Inflation has been stubborn in 2024. Is it a bump in the road, or a warning sign?
Published Date: 3/29/2024
Source: axios.com
Data: Bureau of Economic Analysis; Chart: Axios Visuals

Which is more important: that the general trajectory of inflation over the last year remains downward, or that price gains tick up substantially in the first two months of 2024?

Why it matters: Your answer determines whether you view the latest inflation data as a bump in the road to be ignored or as a warning sign that markets and policymakers alike have gotten overly complacent about the risk of inflation getting stuck at an unacceptably elevated level.


Driving the news: The Personal Consumption Expenditures Price Index, the inflation measure targeted by the Fed, rose 0.3% in February as the year-on-year rate ticked up to 2.5% from 2.4%, according to data out Friday.
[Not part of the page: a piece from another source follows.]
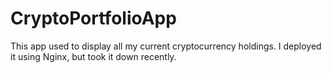 # CryptoPortfolioApp
This app used to display all my current cryptocurrency holdings. I deployed it using Nginx, but took it down recently.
  • The core measure, which excludes volatile food and energy, also logged a 0.3% monthly gain as the year-on-year rate dipped to 2.8% from 2.9%, reaching the lowest level in nearly three years.
  • Over the last three months, core inflation has been running at a 3.5% annual rate. That's up from 1.6% in December and the highest since last May.
  • Consumer demand was robust, with consumption spending rising 0.8% in February (0.4% after accounting for inflation).

Of note: "Supercore" prices — services excluding energy and housing — which Fed officials have cited as a particularly good indicator for underlying inflation, shows a similar pattern.

  • The one-month number (+0.2%) slowed from January (+0.7%), but the three-month number rose uncomfortably.
  • Over the last three months, supercore prices have risen at a 4.7% annual rate, the highest since last March and up from 2% in December.

The big picture: The central question for both markets and the Fed is whether the incoming inflation data so far in 2024 is alarming enough to question the basic narrative widely embraced late last year — that the soft landing is here, and inflation is on the way out.

  • The mainstream view, both in bond markets and the Fed policy committee, has been that though the arc of disinflation is long, it bends toward 2%.
  • "The path of disinflation, as expected, has been bumpy and uneven," said governor Lisa Cook this week.

Yes, but: It's hard to see the June interest rate cuts that many analysts have penciled in materializing so long as progress on inflation is stalled out well north of the Fed's 2% target, consumer demand remains robust, and the job market remains tight.

  • "While I don't want to over-react to two months of data, I do think it is appropriate to react to it," Fed governor Chris Waller said this week. "I see no rush in taking the step of beginning to ease monetary policy."

The bottom line: There is a lot of market pricing and analyst commentary pointing to a June rate cut as on the way. But for that to happen, the next couple of months of data will need to look markedly different than the last couple of months.